Autumn is known as the season for apples and pumpkins but there is another seasonal fruit that deserves its fair share of attention. Fall is also peak season for pears. That’s when you will find them at their sweet, juicy best and they will probably be on sale.
Pears are full of fiber, low in calories and loaded with antioxidants, including vitamin C. They are also an excellent source of Vitamin K and potassium. One medium-sized pear provides about 100 calories, 0.6g of protein, 27g of carbohydrates, and 0.3g of fat.
There are many varieties of pears available at the supermarket. The Bartlett is the most common, but you may find red, D’Anjou or Bosc varieties. Also look for Asian pears. They are rounder and more crisp than other varieties, but still taste like pears.
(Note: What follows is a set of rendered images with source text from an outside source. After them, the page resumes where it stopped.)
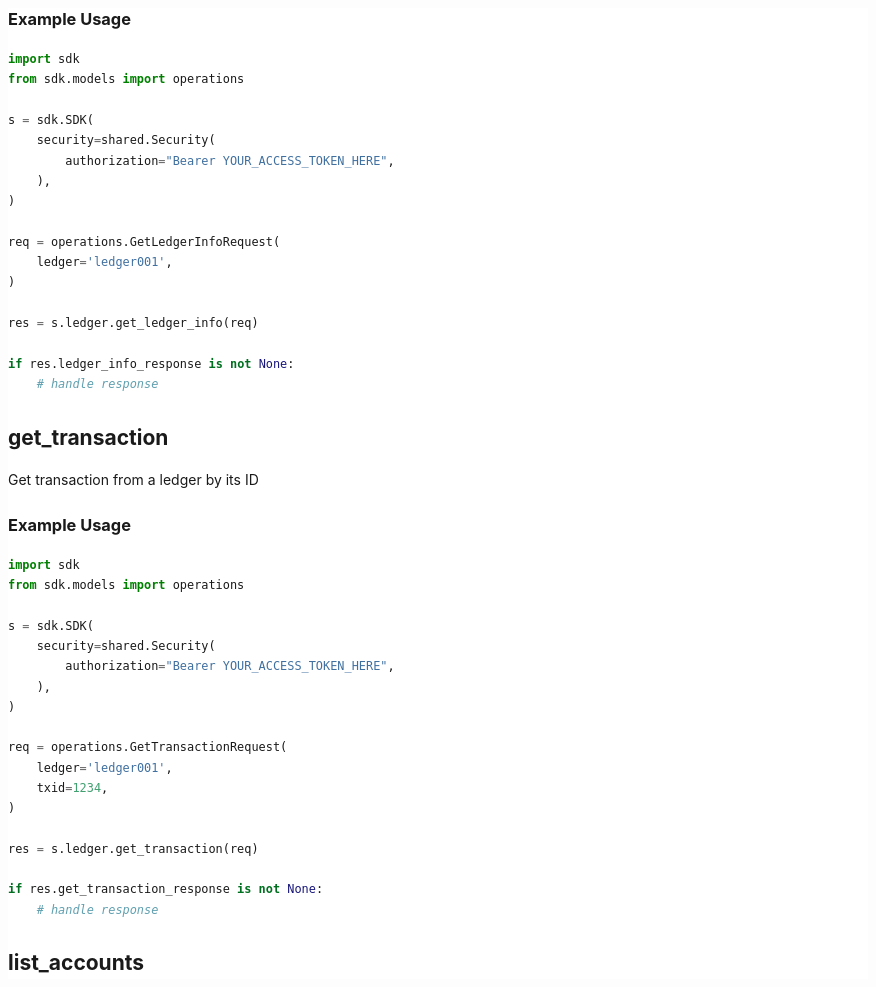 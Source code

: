 ### Example Usage

```python
import sdk
from sdk.models import operations

s = sdk.SDK(
    security=shared.Security(
        authorization="Bearer YOUR_ACCESS_TOKEN_HERE",
    ),
)

req = operations.GetLedgerInfoRequest(
    ledger='ledger001',
)

res = s.ledger.get_ledger_info(req)

if res.ledger_info_response is not None:
    # handle response
```

## get_transaction

Get transaction from a ledger by its ID

### Example Usage

```python
import sdk
from sdk.models import operations

s = sdk.SDK(
    security=shared.Security(
        authorization="Bearer YOUR_ACCESS_TOKEN_HERE",
    ),
)

req = operations.GetTransactionRequest(
    ledger='ledger001',
    txid=1234,
)

res = s.ledger.get_transaction(req)

if res.get_transaction_response is not None:
    # handle response
```

## list_accounts
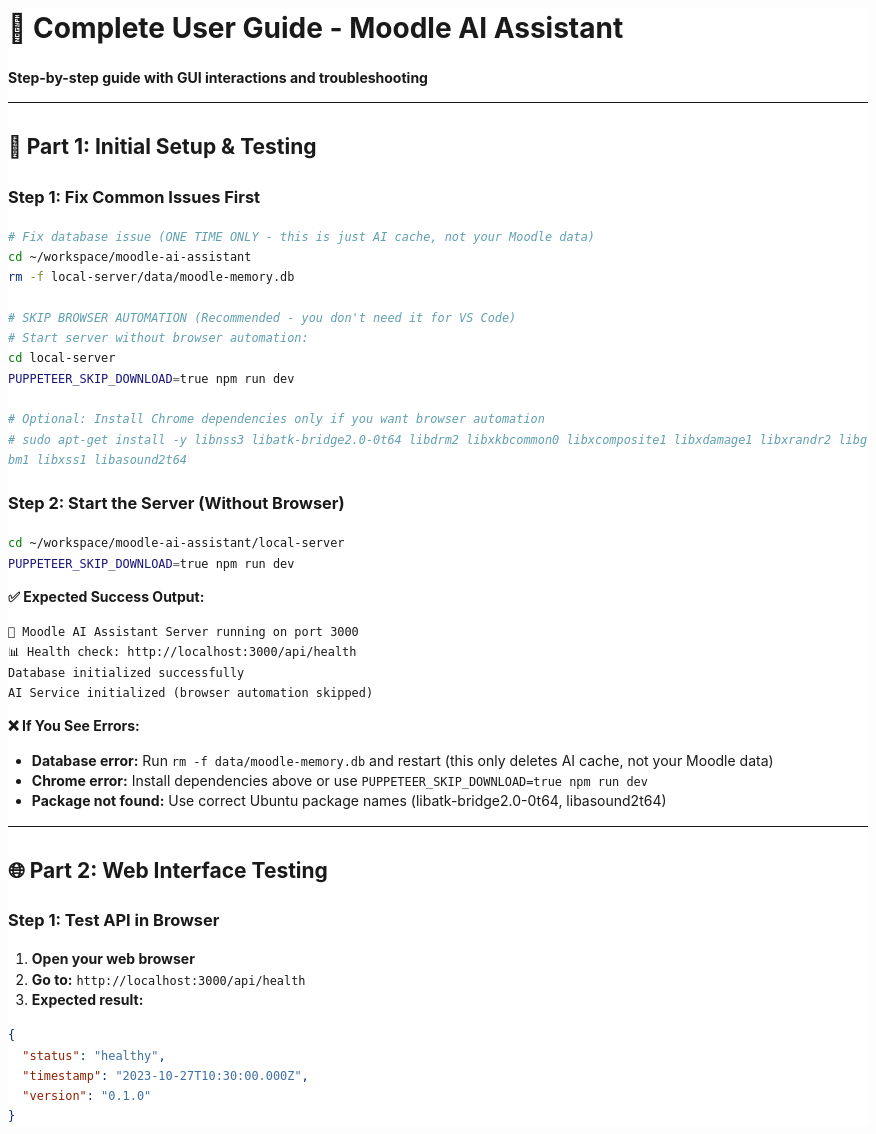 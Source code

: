 # 🎯 Complete User Guide - Moodle AI Assistant

**Step-by-step guide with GUI interactions and troubleshooting**

---

## 🚀 **Part 1: Initial Setup & Testing**

### **Step 1: Fix Common Issues First**
```bash
# Fix database issue (ONE TIME ONLY - this is just AI cache, not your Moodle data)
cd ~/workspace/moodle-ai-assistant
rm -f local-server/data/moodle-memory.db

# SKIP BROWSER AUTOMATION (Recommended - you don't need it for VS Code)
# Start server without browser automation:
cd local-server
PUPPETEER_SKIP_DOWNLOAD=true npm run dev

# Optional: Install Chrome dependencies only if you want browser automation
# sudo apt-get install -y libnss3 libatk-bridge2.0-0t64 libdrm2 libxkbcommon0 libxcomposite1 libxdamage1 libxrandr2 libgbm1 libxss1 libasound2t64
```

### **Step 2: Start the Server (Without Browser)**
```bash
cd ~/workspace/moodle-ai-assistant/local-server
PUPPETEER_SKIP_DOWNLOAD=true npm run dev
```

**✅ Expected Success Output:**
```
🚀 Moodle AI Assistant Server running on port 3000
📊 Health check: http://localhost:3000/api/health
Database initialized successfully
AI Service initialized (browser automation skipped)
```

**❌ If You See Errors:**
- **Database error:** Run `rm -f data/moodle-memory.db` and restart (this only deletes AI cache, not your Moodle data)
- **Chrome error:** Install dependencies above or use `PUPPETEER_SKIP_DOWNLOAD=true npm run dev`
- **Package not found:** Use correct Ubuntu package names (libatk-bridge2.0-0t64, libasound2t64)

---

## 🌐 **Part 2: Web Interface Testing**

### **Step 1: Test API in Browser**
1. **Open your web browser**
2. **Go to:** `http://localhost:3000/api/health`
3. **Expected result:**
```json
{
  "status": "healthy",
  "timestamp": "2023-10-27T10:30:00.000Z",
  "version": "0.1.0"
}
```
When purchasing pears, look for fruit that feels heavy and firm to the touch. Pears are never picked ripe from the tree so they may seem hard when you buy them and since they ripen from the inside out the color may not be an indication of ripeness. The best way to tell if a pear is ripe and ready to eat is to “check the neck.” If the neck is slightly soft, it’s time to use them. You can leave them on the counter for a few days to ripen and then refrigerate for a few more days to hold them for longer.
Grab a few pears the next time you are in the produce department. Eat them raw or use any variety to make this delicious recipe.
Baked Pears
Ingredients:
- 2 large ripe pears
- 1/4 tsp ground cinnamon
- 2 tsp honey
Instructions:
Preheat the oven to 350F. Cut the pears in half lengthwise and place in a greased baking dish, cut side up. If needed, cut a sliver off the skin side so they sit flat. Use a melon baller, a scoop or a small spoon to remove the seeds. Sprinkle with cinnamon and drizzle 1/2 teaspoon honey over each half. Bake in the oven 30 minutes. Remove, let cool and enjoy!
Here are a few ways to enjoy your baked pears:
Breakfast – Top with yogurt and granola.
Salad – Slice into a fan shape and serve atop mixed greens or arugula with candied walnut or pecan pieces, crumbled goat cheese or blue cheese, and a balsamic dressing.
Dessert – Top with a scoop of vanilla or cinnamon ice cream, chopped nuts or maybe even a drizzle of chocolate sauce!
- Sherry DeWalt is the healthy lifestyles coordinator for the CGH Health Foundation in Sterling.